◆ **Problem description**:
Line count for "information": state how many lines of the data below include it, and output nothing more.

◆ **Data supplied**:
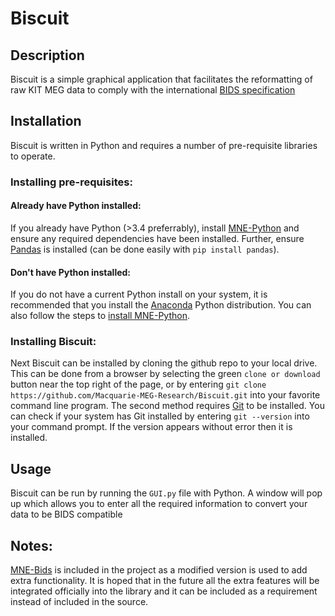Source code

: # Biscuit

## Description
Biscuit is a simple graphical application that facilitates the reformatting of raw KIT MEG data to comply with the international [BIDS specification](https://docs.google.com/document/d/1HFUkAEE-pB-angVcYe6pf_-fVf4sCpOHKesUvfb8Grc)

## Installation
Biscuit is written in Python and requires a number of pre-requisite libraries to operate.
### Installing pre-requisites:
#### Already have Python installed:
If you already have Python (>3.4 preferrably), install [MNE-Python](https://pypi.org/project/mne/) and ensure any required dependencies have been installed. Further, ensure [Pandas](https://pypi.org/project/pandas/) is installed (can be done easily with `pip install pandas`).
#### Don't have Python installed:
If you do not have a current Python install on your system, it is recommended that you install the [Anaconda](https://anaconda.org/anaconda/python) Python distribution. You can also follow the steps to [install MNE-Python](https://www.martinos.org/mne/stable/getting_started.html).
### Installing Biscuit:
Next Biscuit can be installed by cloning the github repo to your local drive.
This can be done from a browser by selecting the green `clone or download` button near the top right of the page, or by entering `git clone https://github.com/Macquarie-MEG-Research/Biscuit.git` into your favorite command line program. The second method requires [Git](https://git-scm.com/downloads) to be installed. You can check if your system has Git installed by entering `git --version` into your command prompt. If the version appears without error then it is installed.

## Usage
Biscuit can be run by running the `GUI.py` file with Python.
A window will pop up which allows you to enter all the required information to convert your data to be BIDS compatible

## Notes:
[MNE-Bids](https://github.com/mne-tools/mne-bids) is included in the project as a modified version is used to add extra functionality. It is hoped that in the future all the extra features will be integrated officially into the library and it can be included as a requirement instead of included in the source.
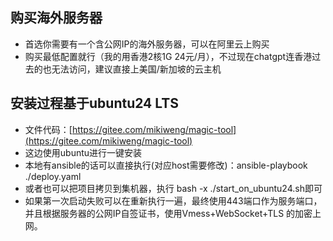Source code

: 
## 购买海外服务器
- 首选你需要有一个含公网IP的海外服务器，可以在阿里云上购买
- 购买最低配置就行（我的用香港2核1G 24元/月），不过现在chatgpt连香港过去的也无法访问，建议直接上美国/新加坡的云主机

## 安装过程基于ubuntu24 LTS

- 文件代码：[https://gitee.com/mikiweng/magic-tool](https://gitee.com/mikiweng/magic-tool)
- 这边使用ubuntu进行一键安装
- 本地有ansible的话可以直接执行(对应host需要修改)：ansible-playbook ./deploy.yaml
- 或者也可以把项目拷贝到集机器，执行 bash -x ./start_on_ubuntu24.sh即可
- 如果第一次启动失败可以在重新执行一遍，最终使用443端口作为服务端口，并且根据服务器的公网IP自签证书，使用Vmess+WebSocket+TLS 的加密上网。




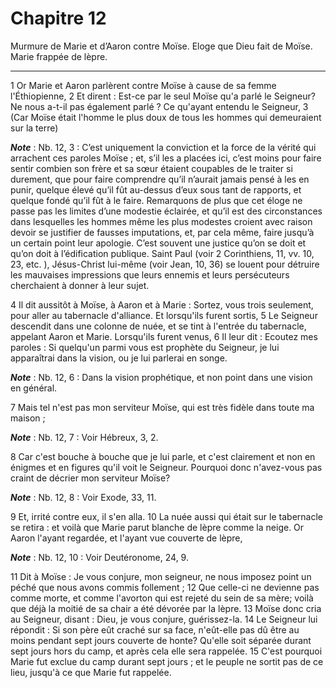 # Chapitre 12

Murmure de Marie et d’Aaron contre Moïse.
Eloge que Dieu fait de Moïse.
Marie frappée de lèpre.

***

1 Or Marie et Aaron parlèrent contre Moïse à cause de sa femme l'Éthiopienne, 2 Et dirent : Est-ce par le seul Moïse qu'a parlé le Seigneur? Ne nous a-t-il pas également parlé ? Ce qu'ayant entendu le Seigneur, 3 (Car Moïse était l'homme le plus doux de tous les hommes qui demeuraient sur la terre)

***Note*** :  Nb. 12, 3 : C’est uniquement la conviction et la force de la vérité qui arrachent ces paroles Moïse ; et, s’il les a placées ici, c’est moins pour faire sentir combien son frère et sa sœur étaient coupables de le traiter si durement, que pour faire comprendre qu’il n’aurait jamais pensé à les en punir, quelque élevé qu’il fût au-dessus d’eux sous tant de rapports, et quelque fondé qu’il fût à le faire. Remarquons de plus que cet éloge ne passe pas les limites d’une modestie éclairée, et qu’il est des circonstances dans lesquelles les hommes même les plus modestes croient avec raison devoir se justifier de fausses imputations, et, par cela même, faire jusqu’à un certain point leur apologie. C’est souvent une justice qu’on se doit et qu’on doit à l’édification publique. Saint Paul (voir 2 Corinthiens, 11, vv. 10, 23, etc. ), Jésus-Christ lui-même (voir Jean, 10, 36) se louent pour détruire les mauvaises impressions que leurs ennemis et leurs persécuteurs cherchaient à donner à leur sujet.


4 Il dit aussitôt à Moïse, à Aaron et à Marie : Sortez, vous trois seulement, pour aller au tabernacle d'alliance. Et lorsqu'ils furent sortis, 5 Le Seigneur descendit dans une colonne de nuée, et se tint à l'entrée du tabernacle, appelant Aaron et Marie. Lorsqu'ils furent venus, 6 Il leur dit : Ecoutez mes paroles : Si quelqu'un parmi vous est prophète du Seigneur, je lui apparaîtrai dans la vision, ou je lui parlerai en songe.

***Note*** :  Nb. 12, 6 : Dans la vision prophétique, et non point dans une vision en général.

7 Mais tel n'est pas mon serviteur Moïse, qui est très fidèle dans toute ma maison ;

***Note*** :  Nb. 12, 7 : Voir Hébreux, 3, 2.

8 Car c'est bouche à bouche que je lui parle, et c'est clairement et non en énigmes et en figures qu'il voit le Seigneur. Pourquoi donc n'avez-vous pas craint de décrier mon serviteur Moïse?

***Note*** :  Nb. 12, 8 : Voir Exode, 33, 11.


9 Et, irrité contre eux, il s'en alla. 10 La nuée aussi qui était sur le tabernacle se retira : et voilà que Marie parut blanche de lèpre comme la neige. Or Aaron l'ayant regardée, et l'ayant vue couverte de lèpre,

***Note*** :  Nb. 12, 10 : Voir Deutéronome, 24, 9.

11 Dit à Moïse : Je vous conjure, mon seigneur, ne nous imposez point un péché que nous avons commis follement ; 12 Que celle-ci ne devienne pas comme morte, et comme l'avorton qui est rejeté du sein de sa mère; voilà que déjà la moitié de sa chair a été dévorée par la lèpre. 13 Moïse donc cria au Seigneur, disant : Dieu, je vous conjure, guérissez-la. 14 Le Seigneur lui répondit : Si son père eût craché sur sa face, n'eût-elle pas dû être au moins pendant sept jours couverte de honte? Qu'elle soit séparée durant sept jours hors du camp, et après cela elle sera rappelée. 15 C'est pourquoi Marie fut exclue du camp durant sept jours ; et le peuple ne sortit pas de ce lieu, jusqu'à ce que Marie fut rappelée.



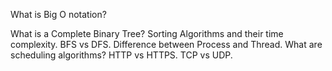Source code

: ---
---
What is Big O notation?

What is a Complete Binary Tree?
Sorting Algorithms and their time complexity.
BFS vs DFS.
Difference between Process and Thread.
What are scheduling algorithms?
HTTP vs HTTPS.
TCP vs UDP.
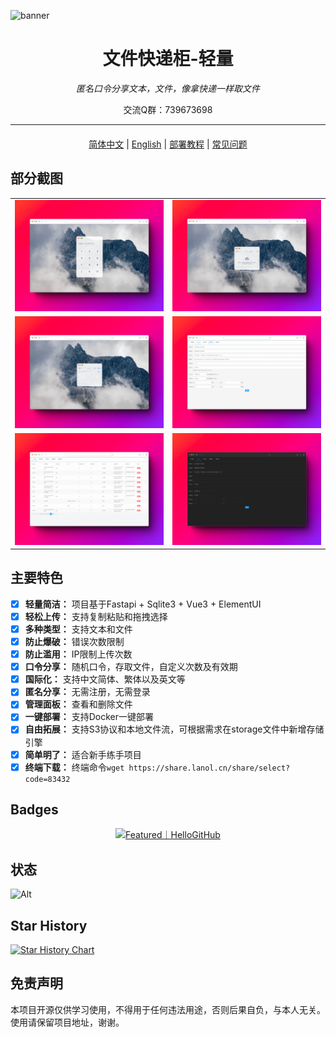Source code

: ![banner](https://fastly.jsdelivr.net/gh/vastsa/FileCodeBox@V1.6/static/banners/img_1.png)

<div align="center">
<h1>文件快递柜-轻量</h1>
<p><em>匿名口令分享文本，文件，像拿快递一样取文件</em></p>
<p>交流Q群：739673698</p>
</div>


---


<div align="center" style="text-align: center;margin: 20px 0">
    <a href="./readme.md">简体中文</a> | 
    <a href="./readme_en.md">English</a> | 
    <a href="https://github.com/vastsa/FileCodeBox/wiki/%E9%83%A8%E7%BD%B2%E6%95%99%E7%A8%8B">部署教程</a> | 
    <a href="https://github.com/vastsa/FileCodeBox/wiki/%E9%83%A8%E7%BD%B2%E6%95%99%E7%A8%8B">常见问题</a>
</div>


## 部分截图

<table style="width:100%">
<tr style="width: 100%">
<td style="width: 50%"><img src="./.github/images/img.png" alt="寄文件"></td>
<td style="width: 50%"><img src="./.github/images/img_1.png" alt="寄文件"></td>
</tr>
<tr style="width: 100%">
<td style="width: 50%"><img src="./.github/images/img_2.png" alt="寄文件"></td>
<td style="width: 50%"><img src="./.github/images/img_3.png" alt="寄文件"></td>
</tr>
<tr style="width: 100%">
<td style="width: 50%"><img src="./.github/images/img_4.png" alt="寄文件"></td>
<td style="width: 50%"><img src="./.github/images/img_5.png" alt="寄文件"></td>
</tr>
</table>

## 主要特色

- [x] **轻量简洁：** 项目基于Fastapi + Sqlite3 + Vue3 + ElementUI
- [x] **轻松上传：** 支持复制粘贴和拖拽选择
- [x] **多种类型：** 支持文本和文件
- [x] **防止爆破：** 错误次数限制
- [x] **防止滥用：** IP限制上传次数
- [x] **口令分享：** 随机口令，存取文件，自定义次数及有效期
- [x] **国际化：** 支持中文简体、繁体以及英文等
- [x] **匿名分享：** 无需注册，无需登录
- [x] **管理面板：** 查看和删除文件
- [x] **一键部署：** 支持Docker一键部署
- [x] **自由拓展：** 支持S3协议和本地文件流，可根据需求在storage文件中新增存储引擎
- [x] **简单明了：** 适合新手练手项目
- [x] **终端下载：** 终端命令`wget https://share.lanol.cn/share/select?code=83432`

## Badges
<div align="center">
<a href="https://hellogithub.com/repository/75ad7ffedd404a6485b4d621ec5b47e6" target="_blank"><img src="https://api.hellogithub.com/v1/widgets/recommend.svg?rid=75ad7ffedd404a6485b4d621ec5b47e6&claim_uid=beSz6INEkCM4mDH" alt="Featured｜HelloGitHub" style="width: 250px; height: 54px;" width="250" height="54" /></a>
</div>

## 状态

![Alt](https://repobeats.axiom.co/api/embed/7a6c92f1d96ee57e6fb67f0df371528397b0c9ac.svg "Repobeats analytics image")

## Star History

[![Star History Chart](https://api.star-history.com/svg?repos=vastsa/FileCodeBox&type=Date)](https://star-history.com/#vastsa/FileCodeBox&Date)


## 免责声明

本项目开源仅供学习使用，不得用于任何违法用途，否则后果自负，与本人无关。使用请保留项目地址，谢谢。
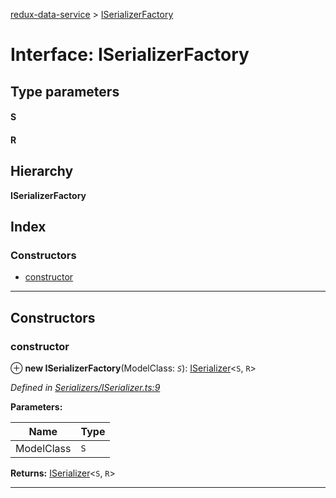 [redux-data-service](../README.md) > [ISerializerFactory](../interfaces/iserializerfactory.md)

# Interface: ISerializerFactory

## Type parameters
#### S 
#### R 
## Hierarchy

**ISerializerFactory**

## Index

### Constructors

* [constructor](iserializerfactory.md#constructor)

---

## Constructors

<a id="constructor"></a>

###  constructor

⊕ **new ISerializerFactory**(ModelClass: *`S`*): [ISerializer](iserializer.md)<`S`, `R`>

*Defined in [Serializers/ISerializer.ts:9](https://github.com/Rediker-Software/redux-data-service/blob/6c3666b/src/Serializers/ISerializer.ts#L9)*

**Parameters:**

| Name | Type |
| ------ | ------ |
| ModelClass | `S` |

**Returns:** [ISerializer](iserializer.md)<`S`, `R`>

___

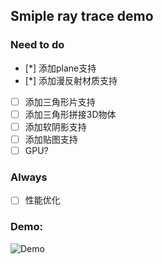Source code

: ## Smiple ray trace demo





### Need to do
- [*] 添加plane支持
- [*] 添加漫反射材质支持 
- [ ] 添加三角形片支持
- [ ] 添加三角形拼接3D物体
- [ ] 添加软阴影支持
- [ ] 添加贴图支持
- [ ] GPU?

### Always
- [ ] 性能优化



### Demo:

![Demo](http://121.49.97.197:10101/maozi/RTXmaomaozi/raw/48ccb74a9d0a10cc982a6331447eb3bbff33ab00/demo.png "Demo")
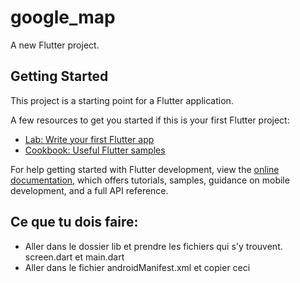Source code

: # google_map

A new Flutter project.

## Getting Started

This project is a starting point for a Flutter application.

A few resources to get you started if this is your first Flutter project:

- [Lab: Write your first Flutter app](https://docs.flutter.dev/get-started/codelab)
- [Cookbook: Useful Flutter samples](https://docs.flutter.dev/cookbook)

For help getting started with Flutter development, view the
[online documentation](https://docs.flutter.dev/), which offers tutorials,
samples, guidance on mobile development, and a full API reference.

## Ce que tu dois faire:
- Aller dans le dossier lib et prendre les fichiers qui s'y trouvent. screen.dart et main.dart
- Aller dans le fichier androidManifest.xml et copier ceci  
    </activity>
            <!-- Don't delete the meta-data below.
                 This is used by the Flutter tool to generate GeneratedPluginRegistrant.java -->
            <meta-data
                android:name="flutterEmbedding"
                android:value="2" />
                <meta-data
                android:name="com.google.android.geo.API_KEY"
                android:value="AIzaSyB8FPLGUiigYQ_1cwYvl6SSa6KbEyvlNuw"/>
        </application>
    </manifest>

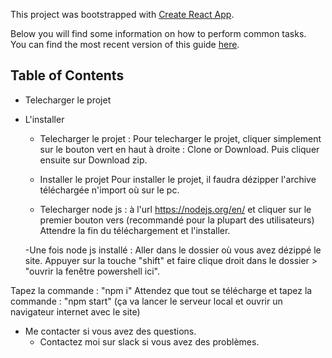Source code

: This project was bootstrapped with [Create React App](https://github.com/facebookincubator/create-react-app).

Below you will find some information on how to perform common tasks.<br>
You can find the most recent version of this guide [here](https://github.com/facebookincubator/create-react-app/blob/master/packages/react-scripts/template/README.md).

## Table of Contents

- Telecharger le projet
- L'installer

  - Telecharger le projet : 
Pour telecharger le projet, cliquer simplement sur le bouton vert en haut à droite : Clone or Download. Puis cliquer ensuite sur Download zip.

  - Installer le projet
Pour installer le projet, il faudra dézipper l'archive téléchargée n'import où sur le pc.
  
  - Telecharger node js : 
à l'url https://nodejs.org/en/
et cliquer sur le premier bouton vers (recommandé pour la plupart des utilisateurs)
Attendre la fin du téléchargement et l'installer.

  -Une fois node js installé : 
Aller dans le dossier où vous avez dézippé le site. Appuyer sur la touche "shift" et faire clique droit dans le dossier > "ouvrir la fenêtre powershell ici".

Tapez la commande : "npm i"
Attendez que tout se télécharge et
tapez la commande : "npm start"
(ça va lancer le serveur local et ouvrir un navigateur internet avec le site)

- Me contacter si vous avez des questions.
  - Contactez moi sur slack si vous avez des problèmes.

◆ **Result for this exercise**:
2